Exercise directions: Of all the lines in the records below, copy only those that contain the string "simple".

Material to process:
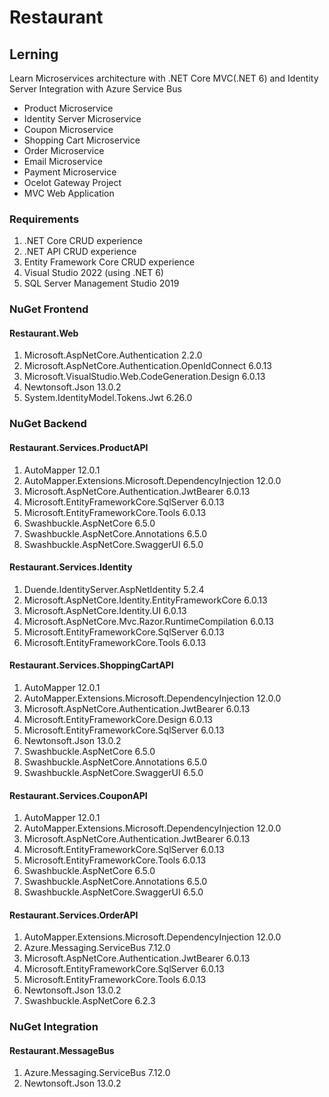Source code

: # Restaurant

## Lerning

Learn Microservices architecture with .NET Core MVC(.NET 6) and Identity Server Integration with Azure Service Bus

- Product Microservice
- Identity Server Microservice
- Coupon Microservice
- Shopping Cart Microservice
- Order Microservice
- Email Microservice
- Payment Microservice
- Ocelot Gateway Project
- MVC Web Application

### Requirements

1. .NET Core CRUD experience
2. .NET API CRUD experience
3. Entity Framework Core CRUD experience
4. Visual Studio 2022 (using .NET 6)
5. SQL Server Management Studio 2019

### NuGet Frontend

#### Restaurant.Web

1. Microsoft.AspNetCore.Authentication 2.2.0
2. Microsoft.AspNetCore.Authentication.OpenIdConnect 6.0.13
3. Microsoft.VisualStudio.Web.CodeGeneration.Design 6.0.13
4. Newtonsoft.Json 13.0.2
5. System.IdentityModel.Tokens.Jwt 6.26.0

### NuGet Backend

#### Restaurant.Services.ProductAPI

1. AutoMapper 12.0.1
2. AutoMapper.Extensions.Microsoft.DependencyInjection 12.0.0
3. Microsoft.AspNetCore.Authentication.JwtBearer 6.0.13
4. Microsoft.EntityFrameworkCore.SqlServer 6.0.13
5. Microsoft.EntityFrameworkCore.Tools 6.0.13
6. Swashbuckle.AspNetCore 6.5.0
7. Swashbuckle.AspNetCore.Annotations 6.5.0
8. Swashbuckle.AspNetCore.SwaggerUI 6.5.0

#### Restaurant.Services.Identity

1. Duende.IdentityServer.AspNetIdentity 5.2.4
2. Microsoft.AspNetCore.Identity.EntityFrameworkCore 6.0.13
3. Microsoft.AspNetCore.Identity.UI 6.0.13
4. Microsoft.AspNetCore.Mvc.Razor.RuntimeCompilation 6.0.13
5. Microsoft.EntityFrameworkCore.SqlServer 6.0.13
6. Microsoft.EntityFrameworkCore.Tools 6.0.13

#### Restaurant.Services.ShoppingCartAPI

1. AutoMapper 12.0.1
2. AutoMapper.Extensions.Microsoft.DependencyInjection 12.0.0
3. Microsoft.AspNetCore.Authentication.JwtBearer 6.0.13
4. Microsoft.EntityFrameworkCore.Design 6.0.13
5. Microsoft.EntityFrameworkCore.SqlServer 6.0.13
6. Newtonsoft.Json 13.0.2
7. Swashbuckle.AspNetCore 6.5.0
8. Swashbuckle.AspNetCore.Annotations 6.5.0
9. Swashbuckle.AspNetCore.SwaggerUI 6.5.0

#### Restaurant.Services.CouponAPI

1. AutoMapper 12.0.1
2. AutoMapper.Extensions.Microsoft.DependencyInjection 12.0.0
3. Microsoft.AspNetCore.Authentication.JwtBearer 6.0.13
4. Microsoft.EntityFrameworkCore.SqlServer 6.0.13
5. Microsoft.EntityFrameworkCore.Tools 6.0.13
6. Swashbuckle.AspNetCore 6.5.0
7. Swashbuckle.AspNetCore.Annotations 6.5.0
8. Swashbuckle.AspNetCore.SwaggerUI 6.5.0

#### Restaurant.Services.OrderAPI

1. AutoMapper.Extensions.Microsoft.DependencyInjection 12.0.0
2. Azure.Messaging.ServiceBus 7.12.0
3. Microsoft.AspNetCore.Authentication.JwtBearer 6.0.13
4. Microsoft.EntityFrameworkCore.SqlServer 6.0.13
5. Microsoft.EntityFrameworkCore.Tools 6.0.13
6. Newtonsoft.Json 13.0.2
7. Swashbuckle.AspNetCore 6.2.3

### NuGet Integration

#### Restaurant.MessageBus

1. Azure.Messaging.ServiceBus 7.12.0
2. Newtonsoft.Json 13.0.2
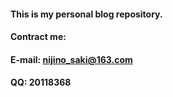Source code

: #### This is my personal blog repository.
#### 
#### Contract me:
#### 
#### E-mail: nijino_saki@163.com
#### 
#### QQ: 20118368
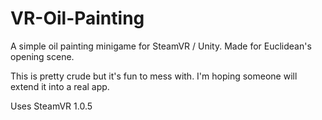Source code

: # VR-Oil-Painting
A simple oil painting minigame for SteamVR / Unity. Made for Euclidean's opening scene.

This is pretty crude but it's fun to mess with. I'm hoping someone will extend it into a real app.

Uses SteamVR 1.0.5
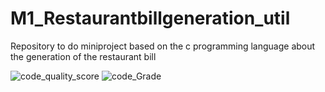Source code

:# M1_Restaurantbillgeneration_util
Repository to do miniproject based on the c programming language about the generation of the restaurant bill 

![code_quality_score](https://api.codiga.io/project/31236/score/svg)
![code_Grade](https://api.codiga.io/project/31236/status/svg)

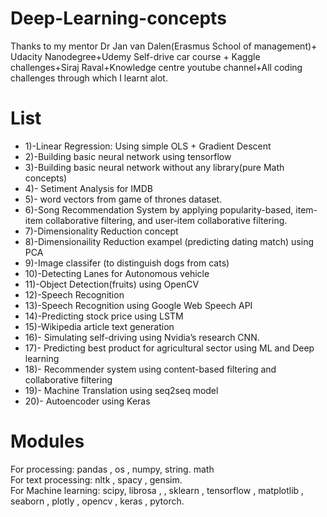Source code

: # Deep-Learning-concepts

Thanks to my mentor Dr Jan van Dalen(Erasmus School of management)+ Udacity Nanodegree+Udemy Self-drive car course + Kaggle challenges+Siraj Raval+Knowledge centre youtube channel+All coding challenges through which I learnt alot. 

# List

- 1)-Linear Regression: Using simple OLS + Gradient Descent<br>
- 2)-Building basic neural network using tensorflow
- 3)-Building basic neural network without any library(pure Math concepts)
- 4)- Setiment Analysis for IMDB
- 5)- word vectors from game of thrones dataset.
- 6)-Song Recommendation System by applying popularity-based, item-item collaborative filtering, and user-item collaborative filtering.
- 7)-Dimensionality Reduction concept
- 8)-Dimensionaility Reduction exampel (predicting dating match) using PCA
- 9)-Image classifer (to distinguish dogs from cats)
- 10)-Detecting Lanes for Autonomous vehicle
- 11)-Object Detection(fruits) using OpenCV
- 12)-Speech Recognition
- 13)-Speech Recognition using Google Web Speech API
- 14)-Predicting stock price using LSTM
- 15)-Wikipedia article text generation 
- 16)- Simulating self-driving using Nvidia’s research CNN.
- 17)- Predicting best product for agricultural sector using ML and Deep learning
- 18)- Recommender system using content-based filtering and collaborative filtering
- 19)- Machine Translation using seq2seq model
- 20)- Autoencoder using Keras

# Modules

For processing: pandas ,  os ,  numpy, string. math<br>
For text processing: nltk , spacy , gensim.<br>
For Machine learning: scipy, librosa , , sklearn , tensorflow , matplotlib , seaborn , plotly , opencv , keras , pytorch.<br>

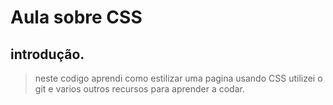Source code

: # Aula sobre CSS

## introdução.

> neste codigo aprendi como estilizar uma pagina usando CSS utilizei o git e varios outros recursos para aprender a codar.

Response to this task:
A simple oil painting minigame for SteamVR / Unity. Made for Euclidean's opening scene.
- 1)-Linear Regression: Using simple OLS + Gradient Descent<br>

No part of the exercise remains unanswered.